Mon regard sur l’œuvre globale de la Dream Team de Crawley est peut-être singulier. Enfant des années 80 ayant grandi dans une campagne reculée, je n'ai pas eu autour de moi un aîné me faisant découvrir The Cure, bien qu'ayant entendu ici ou là The lovecats, Close to me et Lullaby. Ce n'est qu'en 2005 qu'un ami me fit écouter Kiss me..., en me signalant bien que cette livraison de 1987 constituait une sorte de somme de leur savoir-faire, mais n'était pas leur album le plus cohérent. Bref, une introduction idéale à leur univers, m'appelant à engloutir tout le reste. Je m'en fus donc à la médiathèque, à Rouen, pour emprunter les CD des Cure dans les limites de mes droits d'emprunts (4 CD à la fois, pas un de plus !). C'est ainsi que l’œuvre complète de Bob et sa clique m'arriva en quelques semaines. Pornography fut l'un des derniers à tomber entre mes mains : il était toujours emprunté...

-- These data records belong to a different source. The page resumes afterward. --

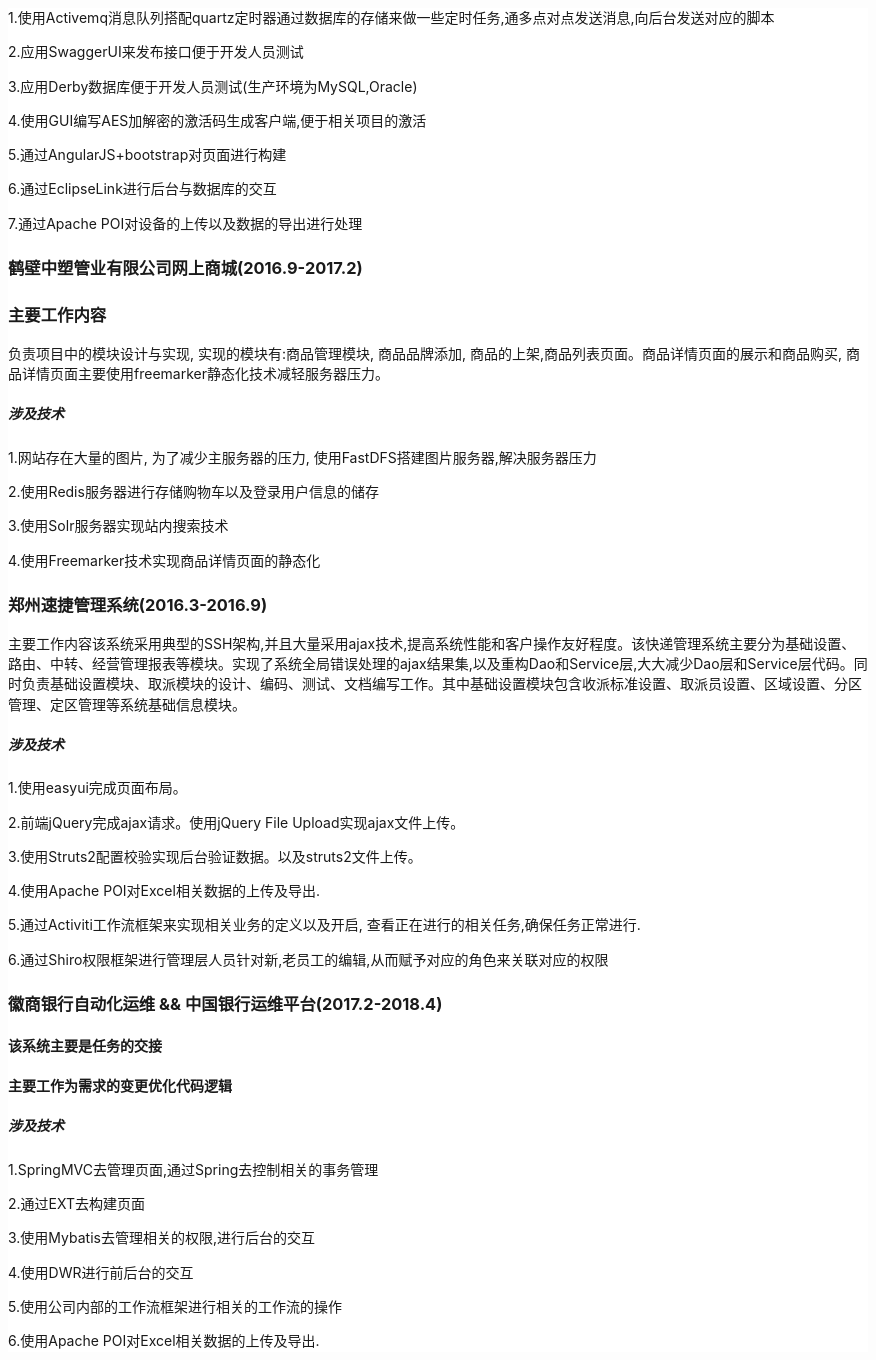 1.使用Activemq消息队列搭配quartz定时器通过数据库的存储来做一些定时任务,通多点对点发送消息,向后台发送对应的脚本

2.应用SwaggerUI来发布接口便于开发人员测试

3.应用Derby数据库便于开发人员测试(生产环境为MySQL,Oracle)

4.使用GUI编写AES加解密的激活码生成客户端,便于相关项目的激活

5.通过AngularJS+bootstrap对页面进行构建

6.通过EclipseLink进行后台与数据库的交互

7.通过Apache POI对设备的上传以及数据的导出进行处理

### 鹤壁中塑管业有限公司网上商城(2016.9-2017.2) ###

### 主要工作内容 ###

负责项目中的模块设计与实现, 实现的模块有:商品管理模块, 商品品牌添加, 商品的上架,商品列表页面。商品详情页面的展示和商品购买, 商品详情页面主要使用freemarker静态化技术减轻服务器压力。

##### 涉及技术 #####

1.网站存在大量的图片, 为了减少主服务器的压力, 使用FastDFS搭建图片服务器,解决服务器压力

2.使用Redis服务器进行存储购物车以及登录用户信息的储存

3.使用Solr服务器实现站内搜索技术

4.使用Freemarker技术实现商品详情页面的静态化

### 郑州速捷管理系统(2016.3-2016.9) ###

主要工作内容该系统采用典型的SSH架构,并且大量采用ajax技术,提高系统性能和客户操作友好程度。该快递管理系统主要分为基础设置、路由、中转、经营管理报表等模块。实现了系统全局错误处理的ajax结果集,以及重构Dao和Service层,大大减少Dao层和Service层代码。同时负责基础设置模块、取派模块的设计、编码、测试、文档编写工作。其中基础设置模块包含收派标准设置、取派员设置、区域设置、分区管理、定区管理等系统基础信息模块。

##### 涉及技术 #####

1.使用easyui完成页面布局。

2.前端jQuery完成ajax请求。使用jQuery File Upload实现ajax文件上传。

3.使用Struts2配置校验实现后台验证数据。以及struts2文件上传。

4.使用Apache POI对Excel相关数据的上传及导出.

5.通过Activiti工作流框架来实现相关业务的定义以及开启, 查看正在进行的相关任务,确保任务正常进行.

6.通过Shiro权限框架进行管理层人员针对新,老员工的编辑,从而赋予对应的角色来关联对应的权限

### 徽商银行自动化运维 && 中国银行运维平台(2017.2-2018.4) ###

#### 该系统主要是任务的交接 ####

#### 主要工作为需求的变更优化代码逻辑 ####

##### 涉及技术

1.SpringMVC去管理页面,通过Spring去控制相关的事务管理

2.通过EXT去构建页面

3.使用Mybatis去管理相关的权限,进行后台的交互

4.使用DWR进行前后台的交互

5.使用公司内部的工作流框架进行相关的工作流的操作

6.使用Apache POI对Excel相关数据的上传及导出.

Il me fallut du temps pour sécher mes larmes. Et plus de temps encore pour identifier clairement les différentes phases de leur carrière. Dans mon oreille de profane, je ne me suis pas rendu compte immédiatement que 24 ans séparaient The Cure (l'album éponyme, qui était alors leur dernier en date) de Seventeen seconds, tant la continuité me semblait forte entre les deux galettes, et sans perdre de vue que je les découvrais simultanément lors du même emprunt en bibliothèque.


Au fil de mes écoutes, assorties de multiples recherches sur les forums pour confronter mon regard critique avec celui des autres, j'ai assez vite ressenti que mon positionnement était un peu décalé par rapport au ressenti général. Dans la nombreuse communauté de fans des Cure se distinguent deux tendances générales :

  • Les aficionados de la première heure, qui ne jurent que par les trois albums de la période Cold wave, et dont certains se sont partiellement consolés avec Desintegration, et dans une moindre mesure avec Bloodflowers, admettant, non sans regrets, que les pulsions autodestructrices de Robert Smith avaient cédé la place à une simple mélancolie romantique.
  • Et tous ceux qui ont permis l'explosion médiatique du groupe à partir du milieu des années 80 en faisant un triomphe à The head on the door et Kiss me..., aux sonorités plus pop.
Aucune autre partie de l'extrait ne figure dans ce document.